Temas Especiales

05 de Jun de 2020

Nacional

La actividad física en la niñez

Desde las aulas de Udelas

La calidad del desarrollo del niño depende de muchos factores, los cuales en conjunto hacen un todo o lo que representará como adulto. Su alimentación adecuada, su vida familiar y su educación, marcarán su desempeño en el futuro. Uno de los componentes vitales para el desarrollo en la niñez es la actividad física, estimulada desde los primeros momentos de vida. Durante la infancia se establecen los hábitos que han de mantenerse en la edad adulta, generándose beneficios durante su desarrollo, como su salud física, mental y social.

Por ello la importancia de estimular y realizar acciones que permitan la implementación de la actividad física de manera ordenada y cónsona con la etapa en que se encuentre el niño, generando efectos en su crecimiento, desarrollo músculo-esquelético y cardiorespiratorio, disminuyendo las posibilidades de la pronta aparición de diabetes e hipertensión y previniendo el aumento la estabilidad ósea y desarrollo muscular la incidencia de lesiones.
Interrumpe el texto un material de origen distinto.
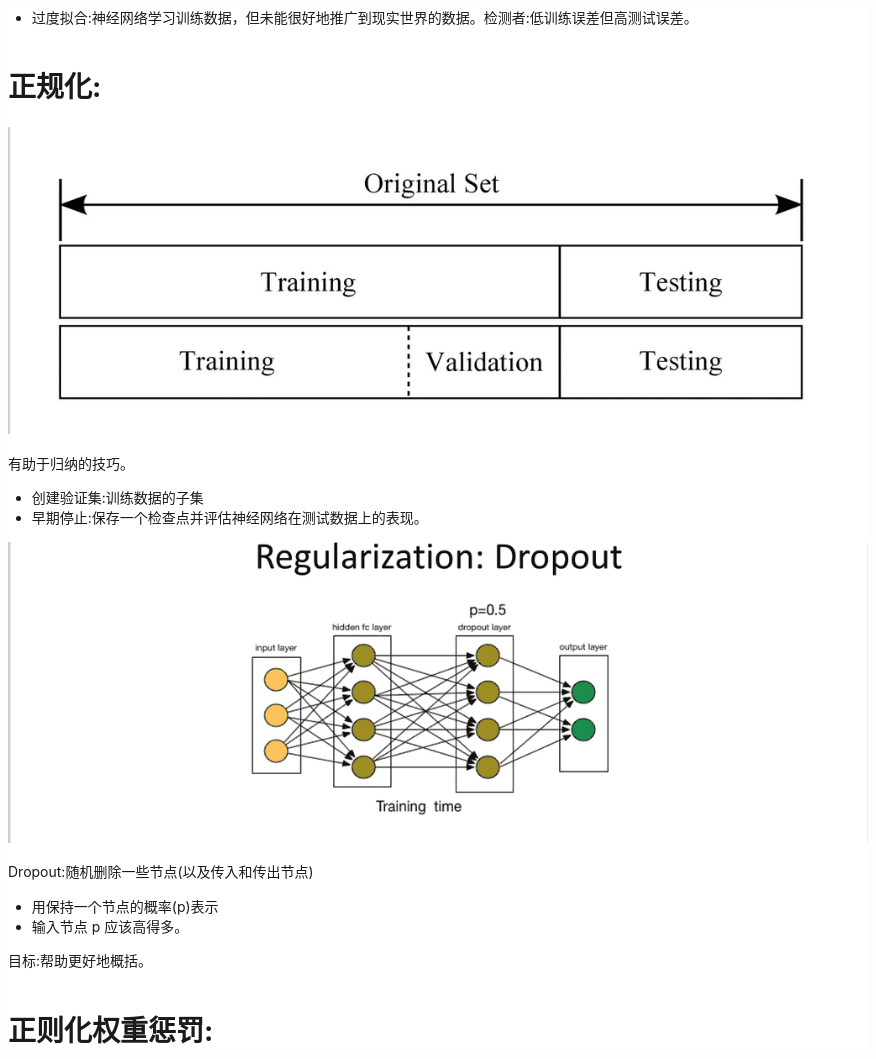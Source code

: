 *   过度拟合:神经网络学习训练数据，但未能很好地推广到现实世界的数据。检测者:低训练误差但高测试误差。

# 正规化:

![](img/03205d21a2fa3b2247412d360e869ef2.png)

有助于归纳的技巧。

*   创建验证集:训练数据的子集
*   早期停止:保存一个检查点并评估神经网络在测试数据上的表现。

![](img/a0997eebc77028c3caa1d8b4831f99c9.png)

Dropout:随机删除一些节点(以及传入和传出节点)

*   用保持一个节点的概率(p)表示
*   输入节点 p 应该高得多。

目标:帮助更好地概括。

# 正则化权重惩罚:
Esta educación en actividad física durante la infancia, viene a ser parte de la solución, de la creciente problemática que es la obesidad, que en nuestro país marca un 27 % en la niñez en sobrepeso y obesidad, colocándonos en el primer lugar a nivel de Centroamérica.

En los últimos tiempos la actividad de los niños ha girado en torno a los avances tecnológicos, como los videojuegos, e internet, ubicando hasta en la forma de enseñanza académica inactiva, permaneciendo horas ligado a la computadora, negando las acciones interactivas. La realización de la actividad física en sus modalidades de ejercicios o deportes está relacionado al éxito por los niveles de satisfacción que obtiene el niño o el adolescente al ver el rendimiento que su cuerpo puede alcanzar, mejorando su autoestima.

Las ventajas al realizar actividad física organizada y los deportes en la infancia están comprobados científicamente; actúan directamente sobre la salud, previniendo daños, lesiones por malas posturas o mal desarrollo musculoesquelético; la autoestima se incrementada; la tendencia a desarrollar comportamientos peligrosos disminuye; se desarrolla una actitud positiva con relación a los estudios, mejorando el rendimiento; se adquieren experiencias claras, que le permiten alcanzar objetivos en la estructura de formación de los niños y niñas; y se desenvuelve una mayor capacidad de sociabilizar, de ser proactivo y positivo.

La actividad física derivada en ejercicios y deportes programados para niños y niñas debe ser al menos por un tiempo de 60 minutos, en una intensidad moderada pudiendo llegar a vigorosa todos los días o casi todos los días. Debe variarse entre juegos y deportes, pero siempre teniendo tres de esos días que se hacen ejercicios directos que estimulan la formación ósea y muscular.

Es de vital importancia que dentro de la formación académica que le brindemos a los niños, ubicar un espacio muy claro, para la realización de la actividad física en todas sus modalidades de forma libre y organizada.

En todas las etapas de la vida es importante la actividad física, por lo que su estímulo en este periodo es trascendental, siendo un reto en esta época moderna. De aquí la importancia del papel que juegan los centros de formación, las escuelas y sobre todo su núcleo familiar.